Kendi kendime düşündüm ve üç-beş gündür internet ve medya ortamından uzak kalmam, meğer benim için önemli bir kayıp değilmiş! Meğer, Türkiye’de hemen herkes, üç-beş gün önce bıraktığım yerde otluyor vaziyetteymiş ! Ve yine kendi kendime düşündüm de; Şu Abdullah Gül iyi ki de Cumhurbaşkanı olmadı bu ülkeye. Neden derseniz, adam takiyyecinin en önde gideni. Hem de Türban konusunda. Bunu nereden mi çıkarıyorum, şuradan: Malum geçtiğimiz günlerde Sayın Abdullah Gül’ün kızı Bilkent Üniversitesi’nden mezun oldu. Sayın Abdullah Gül de törene katılarak kerîmesinin diplomasını takdim etti. Hem de arkasında zevceleri bayan Gül olmak üzere. O da nesi! Bütün öğrenciler diplomalarını sahnede alıp kep fırlatırken, Sayın Gül’ün kızı sahnenin önünde diplomasını babasının elinden alıyordu. Tabi allı güllü türbanıyla. Annesi de yanında olunca Bilkentin sahnesi tam bir türban şova dönüştü!
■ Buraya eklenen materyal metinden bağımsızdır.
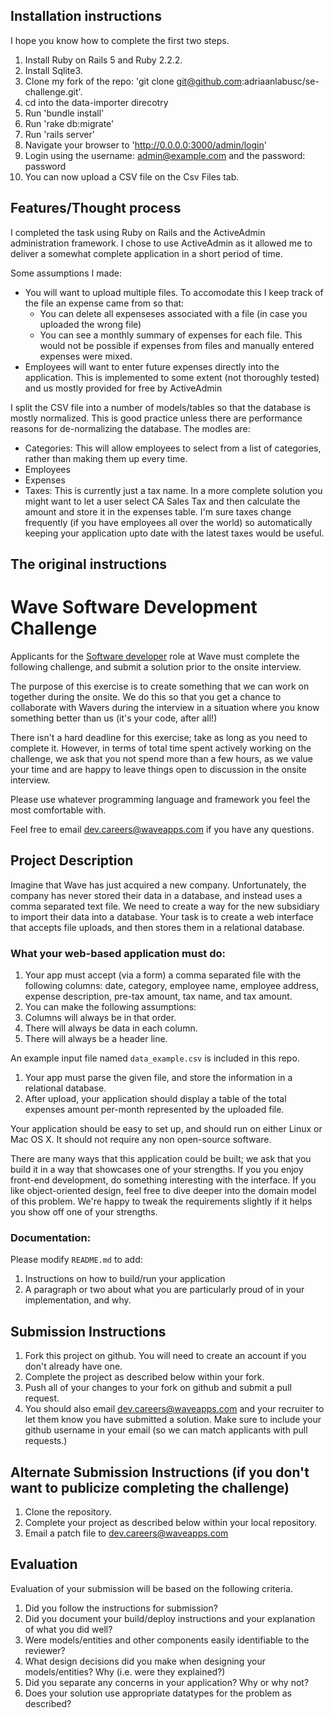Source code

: 
## Installation instructions

I hope you know how to complete the first two steps.

1. Install Ruby on Rails 5 and Ruby 2.2.2.
2. Install Sqlite3.
3. Clone my fork of the repo: 'git clone git@github.com:adriaanlabusc/se-challenge.git'.
4. cd into the data-importer direcotry
5. Run 'bundle install'
6. Run 'rake db:migrate'
7. Run 'rails server'
8. Navigate your browser to 'http://0.0.0.0:3000/admin/login'
9. Login using the username: admin@example.com and the password: password
10.  You can now upload a CSV file on the Csv Files tab.


## Features/Thought process

I completed the task using Ruby on Rails and the ActiveAdmin administration framework. I chose to use ActiveAdmin as it allowed me to deliver a somewhat complete application in a short period of time.

Some assumptions I made:

 * You will want to upload multiple files. To accomodate this I keep track of the file an expense came from so that:
	*	You can delete all expenseses associated with a file (in case you uploaded the wrong file)
	* You can see a monthly summary of expenses for each file. This would not be possible if expenses from files and manually entered expenses were mixed. 	
* Employees will want to enter future expenses directly into the application. This is implemented to some extent (not thoroughly tested) and us mostly provided for free by ActiveAdmin

I split the CSV file into a number of models/tables so that the database is mostly normalized. This is good practice unless there are performance reasons for de-normalizing the database. The modles are:

* Categories: This will allow employees to select from a list of categories, rather than making them up every time.
* Employees
* Expenses
* Taxes: This is currently just a tax name. In a more complete solution you might want to let a user select CA Sales Tax and then calculate the amount and store it in the expenses table. I'm sure taxes change frequently (if you have employees all over the world) so automatically keeping your application upto date  with the latest taxes would be useful.













The original instructions
-----


# Wave Software Development Challenge
Applicants for the [Software developer](https://wave.bamboohr.co.uk/jobs/view.php?id=1) role at Wave must complete the following challenge, and submit a solution prior to the onsite interview. 

The purpose of this exercise is to create something that we can work on together during the onsite. We do this so that you get a chance to collaborate with Wavers during the interview in a situation where you know something better than us (it's your code, after all!) 

There isn't a hard deadline for this exercise; take as long as you need to complete it. However, in terms of total time spent actively working on the challenge, we ask that you not spend more than a few hours, as we value your time and are happy to leave things open to discussion in the onsite interview.

Please use whatever programming language and framework you feel the most comfortable with.

Feel free to email [dev.careers@waveapps.com](dev.careers@waveapps.com) if you have any questions.

## Project Description
Imagine that Wave has just acquired a new company. Unfortunately, the company has never stored their data in a database, and instead uses a comma separated text file. We need to create a way for the new subsidiary to import their data into a database. Your task is to create a web interface that accepts file uploads, and then stores them in a relational database.

### What your web-based application must do:

1. Your app must accept (via a form) a comma separated file with the following columns: date, category, employee name, employee address, expense description, pre-tax amount, tax name, and tax amount.
1. You can make the following assumptions:
 1. Columns will always be in that order.
 2. There will always be data in each column.
 3. There will always be a header line.

 An example input file named `data_example.csv` is included in this repo.

1. Your app must parse the given file, and store the information in a relational database.
1. After upload, your application should display a table of the total expenses amount per-month represented by the uploaded file.

Your application should be easy to set up, and should run on either Linux or Mac OS X. It should not require any non open-source software.

There are many ways that this application could be built; we ask that you build it in a way that showcases one of your strengths. If you you enjoy front-end development, do something interesting with the interface. If you like object-oriented design, feel free to dive deeper into the domain model of this problem. We're happy to tweak the requirements slightly if it helps you show off one of your strengths.

### Documentation:

Please modify `README.md` to add:

1. Instructions on how to build/run your application
1. A paragraph or two about what you are particularly proud of in your implementation, and why.

## Submission Instructions

1. Fork this project on github. You will need to create an account if you don't already have one.
1. Complete the project as described below within your fork.
1. Push all of your changes to your fork on github and submit a pull request. 
1. You should also email [dev.careers@waveapps.com](dev.careers@waveapps.com) and your recruiter to let them know you have submitted a solution. Make sure to include your github username in your email (so we can match applicants with pull requests.)

## Alternate Submission Instructions (if you don't want to publicize completing the challenge)
1. Clone the repository.
1. Complete your project as described below within your local repository.
1. Email a patch file to [dev.careers@waveapps.com](dev.careers@waveapps.com)

## Evaluation
Evaluation of your submission will be based on the following criteria. 

1. Did you follow the instructions for submission? 
1. Did you document your build/deploy instructions and your explanation of what you did well?
1. Were models/entities and other components easily identifiable to the reviewer? 
1. What design decisions did you make when designing your models/entities? Why (i.e. were they explained?)
1. Did you separate any concerns in your application? Why or why not?
1. Does your solution use appropriate datatypes for the problem as described?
“Peki sen türbana karşı mısın?” diye bana soracak olursanız; cevabım “Hayır ben türbana karşı değilim. Benim karşı olduğum şey takiyyedir ve türbanı siyasi reklam aracı olarak kullanmak suretiyle buradan siyasi rant elde etmeye çalışmaktır” şeklinde olacaktır. Zira yine medyadan öğreniyoruz ki; Abdullah Gül’ün kızı, üniversitede okuduğu dört yıl boyunca perukla okula gidip gelmiş. Eee, şimdi “Peki kızım, madem dört sene boyunca perukla okula gidip geldin ve bundan hiç gocunmadın da, diploma töreninde neden aynı şekilde peruk takmadın? Neden babanı bir kez daha takiyyeci durumuna düşürdün milletin gözünde? O gün de peruk taksaydın ölür müydün be kızım? Bak ne güzel millet koyun gibi babanın ve partisinin mağdur edildiğine inanmış gidiyordu! Böyle davranmakla milleti bu gaflet ve dâlâlet uykusundan uyandırmaya ne gerek vardı a benim güzel kızım? A benim gül türbanlı Gül kızım?” diye sorsak, haksızlık etmiş olur muyuz acaba? Hep diyoruz ya; Allah, Çankaya’yı ve ülkeyi takiyyecilerden korudu diye. Meğer ne kadar haklıymışız!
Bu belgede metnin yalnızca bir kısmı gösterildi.